%%

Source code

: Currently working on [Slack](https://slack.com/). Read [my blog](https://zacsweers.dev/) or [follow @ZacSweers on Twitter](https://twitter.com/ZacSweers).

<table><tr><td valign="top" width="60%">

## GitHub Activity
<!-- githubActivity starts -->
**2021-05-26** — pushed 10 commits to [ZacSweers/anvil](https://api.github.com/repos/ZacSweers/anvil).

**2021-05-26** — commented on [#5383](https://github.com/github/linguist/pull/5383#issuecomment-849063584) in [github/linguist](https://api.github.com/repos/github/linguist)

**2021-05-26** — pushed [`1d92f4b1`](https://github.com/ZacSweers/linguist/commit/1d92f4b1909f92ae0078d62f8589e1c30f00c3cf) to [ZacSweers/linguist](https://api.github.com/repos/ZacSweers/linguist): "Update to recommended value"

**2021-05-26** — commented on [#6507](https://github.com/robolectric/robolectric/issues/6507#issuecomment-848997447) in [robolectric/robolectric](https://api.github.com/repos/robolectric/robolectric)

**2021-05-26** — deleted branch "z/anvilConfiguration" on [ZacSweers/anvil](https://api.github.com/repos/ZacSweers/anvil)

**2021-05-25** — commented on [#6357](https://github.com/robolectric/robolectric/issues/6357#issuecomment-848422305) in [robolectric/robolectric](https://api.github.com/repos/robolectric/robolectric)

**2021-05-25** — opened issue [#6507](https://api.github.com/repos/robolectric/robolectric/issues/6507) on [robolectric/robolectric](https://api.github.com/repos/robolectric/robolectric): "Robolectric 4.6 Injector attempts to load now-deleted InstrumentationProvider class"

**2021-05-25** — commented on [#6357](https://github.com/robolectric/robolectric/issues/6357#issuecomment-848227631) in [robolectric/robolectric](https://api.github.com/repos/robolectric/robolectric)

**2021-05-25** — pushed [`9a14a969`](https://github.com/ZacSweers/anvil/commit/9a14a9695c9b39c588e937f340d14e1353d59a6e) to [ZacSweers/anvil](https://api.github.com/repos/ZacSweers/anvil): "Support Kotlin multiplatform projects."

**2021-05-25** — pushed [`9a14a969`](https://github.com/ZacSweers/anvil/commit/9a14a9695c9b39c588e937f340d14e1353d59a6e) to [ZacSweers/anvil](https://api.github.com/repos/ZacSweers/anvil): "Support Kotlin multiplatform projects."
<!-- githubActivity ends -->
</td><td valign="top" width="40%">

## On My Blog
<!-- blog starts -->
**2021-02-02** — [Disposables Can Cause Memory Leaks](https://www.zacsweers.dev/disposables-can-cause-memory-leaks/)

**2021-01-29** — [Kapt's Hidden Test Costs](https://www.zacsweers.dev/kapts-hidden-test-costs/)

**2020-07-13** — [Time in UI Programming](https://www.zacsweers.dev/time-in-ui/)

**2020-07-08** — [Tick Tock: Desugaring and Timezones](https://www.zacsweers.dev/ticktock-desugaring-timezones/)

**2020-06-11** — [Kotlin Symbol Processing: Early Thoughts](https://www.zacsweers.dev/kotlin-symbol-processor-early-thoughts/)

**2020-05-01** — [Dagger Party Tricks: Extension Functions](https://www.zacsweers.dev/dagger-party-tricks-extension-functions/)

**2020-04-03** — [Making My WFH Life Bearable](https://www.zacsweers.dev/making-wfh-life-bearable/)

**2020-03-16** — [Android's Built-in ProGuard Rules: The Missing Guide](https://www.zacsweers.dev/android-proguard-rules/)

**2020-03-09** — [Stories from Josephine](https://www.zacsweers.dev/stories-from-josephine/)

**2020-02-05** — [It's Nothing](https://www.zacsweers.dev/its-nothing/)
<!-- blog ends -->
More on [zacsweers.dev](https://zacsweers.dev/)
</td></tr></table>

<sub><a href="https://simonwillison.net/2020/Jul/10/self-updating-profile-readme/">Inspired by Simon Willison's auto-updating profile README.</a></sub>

%%

### [What the task asks]
Every entry needs to be retyped exactly.

### [Result for this exercise]
Source code

: Currently working on [Slack](https://slack.com/). Read [my blog](https://zacsweers.dev/) or [follow @ZacSweers on Twitter](https://twitter.com/ZacSweers).

<table><tr><td valign="top" width="60%">

## GitHub Activity
<!-- githubActivity starts -->
**2021-05-26** — pushed 10 commits to [ZacSweers/anvil](https://api.github.com/repos/ZacSweers/anvil).

**2021-05-26** — commented on [#5383](https://github.com/github/linguist/pull/5383#issuecomment-849063584) in [github/linguist](https://api.github.com/repos/github/linguist)

**2021-05-26** — pushed [`1d92f4b1`](https://github.com/ZacSweers/linguist/commit/1d92f4b1909f92ae0078d62f8589e1c30f00c3cf) to [ZacSweers/linguist](https://api.github.com/repos/ZacSweers/linguist): "Update to recommended value"

**2021-05-26** — commented on [#6507](https://github.com/robolectric/robolectric/issues/6507#issuecomment-848997447) in [robolectric/robolectric](https://api.github.com/repos/robolectric/robolectric)

**2021-05-26** — deleted branch "z/anvilConfiguration" on [ZacSweers/anvil](https://api.github.com/repos/ZacSweers/anvil)

**2021-05-25** — commented on [#6357](https://github.com/robolectric/robolectric/issues/6357#issuecomment-848422305) in [robolectric/robolectric](https://api.github.com/repos/robolectric/robolectric)

**2021-05-25** — opened issue [#6507](https://api.github.com/repos/robolectric/robolectric/issues/6507) on [robolectric/robolectric](https://api.github.com/repos/robolectric/robolectric): "Robolectric 4.6 Injector attempts to load now-deleted InstrumentationProvider class"

**2021-05-25** — commented on [#6357](https://github.com/robolectric/robolectric/issues/6357#issuecomment-848227631) in [robolectric/robolectric](https://api.github.com/repos/robolectric/robolectric)

**2021-05-25** — pushed [`9a14a969`](https://github.com/ZacSweers/anvil/commit/9a14a9695c9b39c588e937f340d14e1353d59a6e) to [ZacSweers/anvil](https://api.github.com/repos/ZacSweers/anvil): "Support Kotlin multiplatform projects."

**2021-05-25** — pushed [`9a14a969`](https://github.com/ZacSweers/anvil/commit/9a14a9695c9b39c588e937f340d14e1353d59a6e) to [ZacSweers/anvil](https://api.github.com/repos/ZacSweers/anvil): "Support Kotlin multiplatform projects."
<!-- githubActivity ends -->
</td><td valign="top" width="40%">

## On My Blog
<!-- blog starts -->
**2021-02-02** — [Disposables Can Cause Memory Leaks](https://www.zacsweers.dev/disposables-can-cause-memory-leaks/)

**2021-01-29** — [Kapt's Hidden Test Costs](https://www.zacsweers.dev/kapts-hidden-test-costs/)

**2020-07-13** — [Time in UI Programming](https://www.zacsweers.dev/time-in-ui/)

**2020-07-08** — [Tick Tock: Desugaring and Timezones](https://www.zacsweers.dev/ticktock-desugaring-timezones/)

**2020-06-11** — [Kotlin Symbol Processing: Early Thoughts](https://www.zacsweers.dev/kotlin-symbol-processor-early-thoughts/)

**2020-05-01** — [Dagger Party Tricks: Extension Functions](https://www.zacsweers.dev/dagger-party-tricks-extension-functions/)

**2020-04-03** — [Making My WFH Life Bearable](https://www.zacsweers.dev/making-wfh-life-bearable/)

**2020-03-16** — [Android's Built-in ProGuard Rules: The Missing Guide](https://www.zacsweers.dev/android-proguard-rules/)

**2020-03-09** — [Stories from Josephine](https://www.zacsweers.dev/stories-from-josephine/)

**2020-02-05** — [It's Nothing](https://www.zacsweers.dev/its-nothing/)
<!-- blog ends -->
More on [zacsweers.dev](https://zacsweers.dev/)
</td></tr></table>

<sub><a href="https://simonwillison.net/2020/Jul/10/self-updating-profile-readme/">Inspired by Simon Willison's auto-updating profile README.</a></sub>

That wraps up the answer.